Metrominuto is a schematic pedestrian map based on the aesthetics of transit maps, marking the distances between the most important points of a city and the times an average person would take to walk those distances, designed to encourage citizens to get around on foot.

Metrominuto was created in 2011 in Pontevedra, Spain by the local government, demystifying the time taken to get on foot from one point of the city to another in a simple and easy reading way, within the framework of an overall strategy to promote urban walkability.

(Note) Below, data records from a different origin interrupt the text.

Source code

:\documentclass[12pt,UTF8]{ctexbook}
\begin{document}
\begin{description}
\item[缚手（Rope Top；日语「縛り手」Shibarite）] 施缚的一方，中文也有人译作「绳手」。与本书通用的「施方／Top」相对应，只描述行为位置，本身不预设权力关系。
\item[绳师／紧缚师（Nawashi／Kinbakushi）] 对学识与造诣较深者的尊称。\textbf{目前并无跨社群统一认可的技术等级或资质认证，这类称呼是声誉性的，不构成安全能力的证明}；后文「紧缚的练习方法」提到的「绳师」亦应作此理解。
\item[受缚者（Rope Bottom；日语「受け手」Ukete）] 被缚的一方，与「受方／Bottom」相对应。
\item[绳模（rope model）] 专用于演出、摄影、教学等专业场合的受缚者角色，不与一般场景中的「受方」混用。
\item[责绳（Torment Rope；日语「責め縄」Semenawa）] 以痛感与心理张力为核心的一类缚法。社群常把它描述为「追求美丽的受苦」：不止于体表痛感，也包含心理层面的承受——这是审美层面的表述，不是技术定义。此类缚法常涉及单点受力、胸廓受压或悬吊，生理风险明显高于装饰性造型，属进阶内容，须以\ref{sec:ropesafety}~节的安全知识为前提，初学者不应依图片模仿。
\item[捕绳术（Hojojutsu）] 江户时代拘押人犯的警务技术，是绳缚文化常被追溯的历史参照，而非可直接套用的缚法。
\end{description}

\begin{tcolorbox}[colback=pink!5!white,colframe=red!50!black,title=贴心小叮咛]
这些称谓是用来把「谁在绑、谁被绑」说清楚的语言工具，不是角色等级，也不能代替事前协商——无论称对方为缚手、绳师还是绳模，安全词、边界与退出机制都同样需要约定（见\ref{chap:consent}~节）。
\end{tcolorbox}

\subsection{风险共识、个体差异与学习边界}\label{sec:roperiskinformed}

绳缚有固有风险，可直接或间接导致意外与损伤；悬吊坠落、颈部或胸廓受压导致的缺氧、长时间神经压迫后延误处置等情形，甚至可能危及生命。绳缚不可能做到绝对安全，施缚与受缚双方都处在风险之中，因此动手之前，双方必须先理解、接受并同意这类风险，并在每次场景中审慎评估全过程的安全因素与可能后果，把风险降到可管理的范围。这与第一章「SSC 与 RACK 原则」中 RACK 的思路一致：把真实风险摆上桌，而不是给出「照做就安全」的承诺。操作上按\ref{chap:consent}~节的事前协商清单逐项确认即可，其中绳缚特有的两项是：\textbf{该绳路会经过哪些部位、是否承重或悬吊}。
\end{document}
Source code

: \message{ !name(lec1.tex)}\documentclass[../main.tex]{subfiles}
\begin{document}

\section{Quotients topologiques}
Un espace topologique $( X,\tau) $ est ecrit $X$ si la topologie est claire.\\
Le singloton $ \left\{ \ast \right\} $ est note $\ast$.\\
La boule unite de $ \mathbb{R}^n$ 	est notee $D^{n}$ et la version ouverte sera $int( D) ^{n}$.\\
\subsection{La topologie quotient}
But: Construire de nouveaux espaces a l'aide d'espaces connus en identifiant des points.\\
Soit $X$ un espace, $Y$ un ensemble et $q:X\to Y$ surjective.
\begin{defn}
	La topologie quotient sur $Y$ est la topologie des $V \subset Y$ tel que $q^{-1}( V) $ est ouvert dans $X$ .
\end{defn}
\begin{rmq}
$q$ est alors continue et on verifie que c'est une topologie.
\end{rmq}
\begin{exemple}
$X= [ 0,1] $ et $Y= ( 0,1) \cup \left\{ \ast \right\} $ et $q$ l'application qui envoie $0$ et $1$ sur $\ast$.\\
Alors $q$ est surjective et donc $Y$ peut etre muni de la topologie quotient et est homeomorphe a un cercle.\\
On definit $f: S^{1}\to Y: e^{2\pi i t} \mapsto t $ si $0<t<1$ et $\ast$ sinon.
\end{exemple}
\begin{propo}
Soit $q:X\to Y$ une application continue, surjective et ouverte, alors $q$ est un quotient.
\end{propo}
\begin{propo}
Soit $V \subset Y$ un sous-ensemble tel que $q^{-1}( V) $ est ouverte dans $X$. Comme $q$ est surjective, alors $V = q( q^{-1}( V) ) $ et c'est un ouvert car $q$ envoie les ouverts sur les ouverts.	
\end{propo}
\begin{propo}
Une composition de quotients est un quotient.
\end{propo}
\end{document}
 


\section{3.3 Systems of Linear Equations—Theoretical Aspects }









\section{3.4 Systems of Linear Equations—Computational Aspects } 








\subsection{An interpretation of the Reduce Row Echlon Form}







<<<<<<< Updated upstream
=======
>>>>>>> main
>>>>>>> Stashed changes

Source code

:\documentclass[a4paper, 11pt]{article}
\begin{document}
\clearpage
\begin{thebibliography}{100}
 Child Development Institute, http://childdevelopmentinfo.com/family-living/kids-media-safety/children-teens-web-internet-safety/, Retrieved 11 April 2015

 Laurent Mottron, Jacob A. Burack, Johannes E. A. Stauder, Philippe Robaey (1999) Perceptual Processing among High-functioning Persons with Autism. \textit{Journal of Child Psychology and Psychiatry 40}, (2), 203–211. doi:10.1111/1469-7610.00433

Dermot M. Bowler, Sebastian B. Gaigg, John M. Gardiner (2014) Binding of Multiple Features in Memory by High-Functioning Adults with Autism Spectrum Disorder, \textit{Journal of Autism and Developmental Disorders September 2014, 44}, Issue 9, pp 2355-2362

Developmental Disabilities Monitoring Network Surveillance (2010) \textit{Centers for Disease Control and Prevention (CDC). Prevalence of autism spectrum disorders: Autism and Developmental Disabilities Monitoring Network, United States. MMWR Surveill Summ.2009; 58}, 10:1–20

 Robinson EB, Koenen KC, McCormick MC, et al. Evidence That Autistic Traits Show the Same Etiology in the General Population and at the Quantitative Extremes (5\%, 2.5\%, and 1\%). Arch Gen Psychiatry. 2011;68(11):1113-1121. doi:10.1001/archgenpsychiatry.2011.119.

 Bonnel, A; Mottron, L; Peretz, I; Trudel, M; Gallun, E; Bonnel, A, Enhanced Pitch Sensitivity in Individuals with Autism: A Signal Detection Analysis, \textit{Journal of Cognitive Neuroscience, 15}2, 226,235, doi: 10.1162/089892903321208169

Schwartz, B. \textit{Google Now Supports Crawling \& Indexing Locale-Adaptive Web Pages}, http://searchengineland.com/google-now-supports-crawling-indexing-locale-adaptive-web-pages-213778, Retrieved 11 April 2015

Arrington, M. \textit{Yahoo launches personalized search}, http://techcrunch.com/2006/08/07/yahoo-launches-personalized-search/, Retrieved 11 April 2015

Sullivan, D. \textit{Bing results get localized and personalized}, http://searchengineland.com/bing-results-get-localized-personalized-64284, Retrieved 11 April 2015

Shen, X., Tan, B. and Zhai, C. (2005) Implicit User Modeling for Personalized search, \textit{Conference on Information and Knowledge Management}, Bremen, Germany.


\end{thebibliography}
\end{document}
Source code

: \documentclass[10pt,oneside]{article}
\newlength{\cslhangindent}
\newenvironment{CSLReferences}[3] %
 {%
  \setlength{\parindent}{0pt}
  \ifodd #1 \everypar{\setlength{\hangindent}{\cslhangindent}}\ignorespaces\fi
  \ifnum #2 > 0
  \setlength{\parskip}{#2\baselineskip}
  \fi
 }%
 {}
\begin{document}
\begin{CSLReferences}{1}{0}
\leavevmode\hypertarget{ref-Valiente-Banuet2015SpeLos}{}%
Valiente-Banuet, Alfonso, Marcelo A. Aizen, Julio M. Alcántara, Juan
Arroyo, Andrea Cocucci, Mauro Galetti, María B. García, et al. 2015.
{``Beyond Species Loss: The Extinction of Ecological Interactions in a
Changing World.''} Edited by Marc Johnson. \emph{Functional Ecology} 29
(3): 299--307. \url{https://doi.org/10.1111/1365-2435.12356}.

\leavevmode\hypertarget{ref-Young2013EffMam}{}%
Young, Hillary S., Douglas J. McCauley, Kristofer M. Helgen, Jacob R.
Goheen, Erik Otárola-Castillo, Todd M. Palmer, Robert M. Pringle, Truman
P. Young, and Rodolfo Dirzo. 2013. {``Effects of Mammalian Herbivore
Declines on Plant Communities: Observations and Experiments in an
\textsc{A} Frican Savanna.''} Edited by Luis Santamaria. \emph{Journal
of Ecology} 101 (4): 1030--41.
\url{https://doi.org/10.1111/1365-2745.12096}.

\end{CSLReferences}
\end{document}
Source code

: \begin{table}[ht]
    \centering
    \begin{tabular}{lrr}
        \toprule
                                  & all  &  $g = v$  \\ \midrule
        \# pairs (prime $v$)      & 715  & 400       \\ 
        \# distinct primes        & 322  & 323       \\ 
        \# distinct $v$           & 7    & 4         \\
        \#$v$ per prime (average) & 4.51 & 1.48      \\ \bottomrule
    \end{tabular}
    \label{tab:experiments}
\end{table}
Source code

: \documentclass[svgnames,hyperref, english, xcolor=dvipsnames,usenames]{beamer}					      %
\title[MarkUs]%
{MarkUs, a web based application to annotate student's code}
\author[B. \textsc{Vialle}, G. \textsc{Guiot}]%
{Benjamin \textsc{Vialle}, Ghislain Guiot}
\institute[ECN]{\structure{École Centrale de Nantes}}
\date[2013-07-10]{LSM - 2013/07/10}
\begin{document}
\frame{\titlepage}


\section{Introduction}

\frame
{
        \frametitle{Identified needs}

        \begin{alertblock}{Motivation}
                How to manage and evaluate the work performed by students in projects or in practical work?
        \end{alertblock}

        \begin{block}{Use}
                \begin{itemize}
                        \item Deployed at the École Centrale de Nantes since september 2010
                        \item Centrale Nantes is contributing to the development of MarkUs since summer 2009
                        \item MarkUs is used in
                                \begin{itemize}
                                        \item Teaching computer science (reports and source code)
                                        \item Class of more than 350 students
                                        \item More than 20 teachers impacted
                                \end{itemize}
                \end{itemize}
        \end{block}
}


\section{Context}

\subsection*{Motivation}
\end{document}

Since its creation, they have distributed Metrominuto as a paper hand map, put up on public transport information panels, installed as an information sign all around the city, developed as a free mobile app and promoted using slogans such as “Move with your own energy” or “You live better on foot”. Metrominuto along with the urban transformation of Pontevedra into a pedestrian friendly and universally accessible city has won many national and international awards such as the European INTERMODES Urban Mobility Award in 2013 and the 2014 Dubai International Best Practices Award for Sustainable Development awarded by UN-Habitat in partnership with Dubai Municipality.

Metrominuto has been introduced, in their own customized layout, in many European cities such as Toulouse in France, Florence, Ferrara, Modena and Cagliari in Italy, Poznań in Poland, Belgorod in Russia, Angel in the United Kingdom and Zaragoza, Seville, Cádiz, Salamanca, Granada, Jerez de la Frontera, A Coruña and Pamplona in Spain.